While the synchronization algorithm is quite general, the election algorithm, which requires a broadcast mechanism, puts constraints on the kind of network on which timed can run. One restriction is that you should run timed only on networks with broadcast capability, possibly augmented with point-to-point links. Another restriction is that the maximum number of hosts that can be directly controlled by one master time daemon is 1013.
If submasters are excluded, there is normally only one master time daemon running on a given LAN. During an election, only one of the slave time daemons becomes the new master. Not all hosts are suitable as masters, however. Because a master time daemon requires CPU resources proportional to the number of slaves it controls, you should consider running a master only on hosts with more powerful processors or lighter processing loads. Also, hosts with inaccurate clocks should not be used as masters. Note that this is a purely administrative decision. You are free to allow all of the hosts on your network to be a master.
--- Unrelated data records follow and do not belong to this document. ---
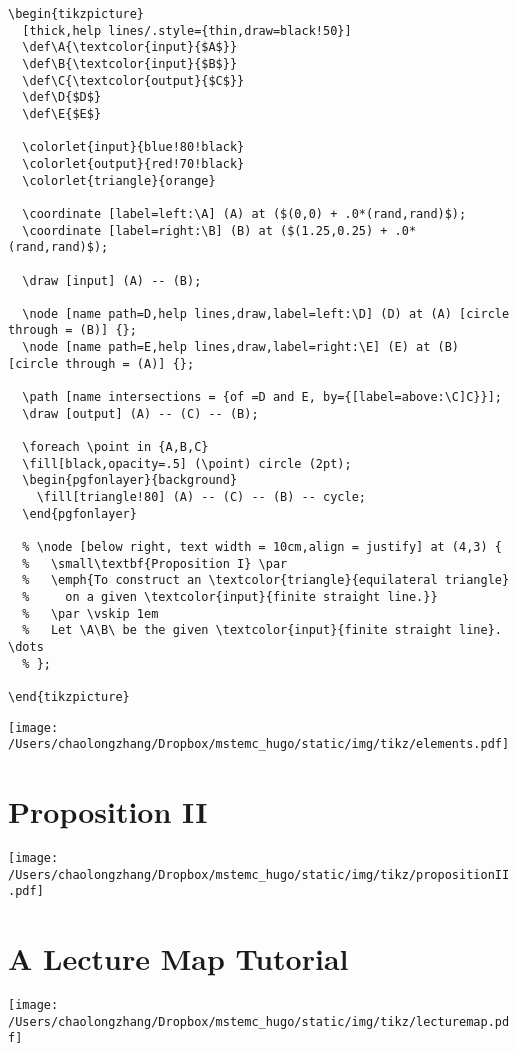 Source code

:\documentclass[koma,a4paper,utopia,12pt,listings-color,microtype,paralist,colorlinks,urlcolor=red]{org-article}
\begin{document}
\begin{lstlisting}
\begin{tikzpicture}
  [thick,help lines/.style={thin,draw=black!50}]
  \def\A{\textcolor{input}{$A$}}
  \def\B{\textcolor{input}{$B$}}
  \def\C{\textcolor{output}{$C$}}
  \def\D{$D$}
  \def\E{$E$}

  \colorlet{input}{blue!80!black}
  \colorlet{output}{red!70!black}
  \colorlet{triangle}{orange}

  \coordinate [label=left:\A] (A) at ($(0,0) + .0*(rand,rand)$);
  \coordinate [label=right:\B] (B) at ($(1.25,0.25) + .0*(rand,rand)$);

  \draw [input] (A) -- (B);

  \node [name path=D,help lines,draw,label=left:\D] (D) at (A) [circle through = (B)] {};
  \node [name path=E,help lines,draw,label=right:\E] (E) at (B) [circle through = (A)] {};

  \path [name intersections = {of =D and E, by={[label=above:\C]C}}];
  \draw [output] (A) -- (C) -- (B);

  \foreach \point in {A,B,C}
  \fill[black,opacity=.5] (\point) circle (2pt);
  \begin{pgfonlayer}{background}
    \fill[triangle!80] (A) -- (C) -- (B) -- cycle;
  \end{pgfonlayer}

  % \node [below right, text width = 10cm,align = justify] at (4,3) {
  %   \small\textbf{Proposition I} \par
  %   \emph{To construct an \textcolor{triangle}{equilateral triangle}
  %     on a given \textcolor{input}{finite straight line.}}
  %   \par \vskip 1em
  %   Let \A\B\ be the given \textcolor{input}{finite straight line}. \dots
  % };

\end{tikzpicture}
\end{lstlisting}



\begin{center}
\texttt{[image: /Users/chaolongzhang/Dropbox/mstemc\_hugo/static/img/tikz/elements.pdf]}
\end{center}
\section{Proposition II}
\label{sec:org3b99d67}


\begin{center}
\texttt{[image: /Users/chaolongzhang/Dropbox/mstemc\_hugo/static/img/tikz/propositionII.pdf]}
\end{center}
\section{A Lecture Map Tutorial}
\label{sec:orgfae8e2b}


\begin{center}
\texttt{[image: /Users/chaolongzhang/Dropbox/mstemc\_hugo/static/img/tikz/lecturemap.pdf]}
\end{center}
\end{document}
At startup time, a time daemon running on a host connected to
multiple networks may be instructed to recognize specific networks
with the -n option
or to ignore specific networks with the -i option.
Note that both options cannot be specified together.
In other words,
you can recognize certain networks or ignore certain networks,
but you cannot do both.
Typically, you would instruct the time daemon to ignore all networks
except those that are under local administrative control.
If you run timed on several different LANs connected over gateways, you should avoid the situation where two gateways are both connected to the same two networks, and where the time daemons on those gateways play opposite master/slave roles on those networks. For example, suppose hosts A and B are gateways that are both connected to networks X and Y. If timed is started on both A and B with the -M option, it is possible for the time daemon on gateway A to become a slave on network X and the master on network Y, while the time daemon on gateway B can become a slave on network Y and the master on network X. If this kind of loop exists, the master time daemons do not function properly to establish a single value for time on both of the networks. It also causes the submasters to use large amounts of system resources in the form of network bandwidth and CPU time. This kind of loop can also be generated with more than two gateways, in the case where several LANs are interconnected.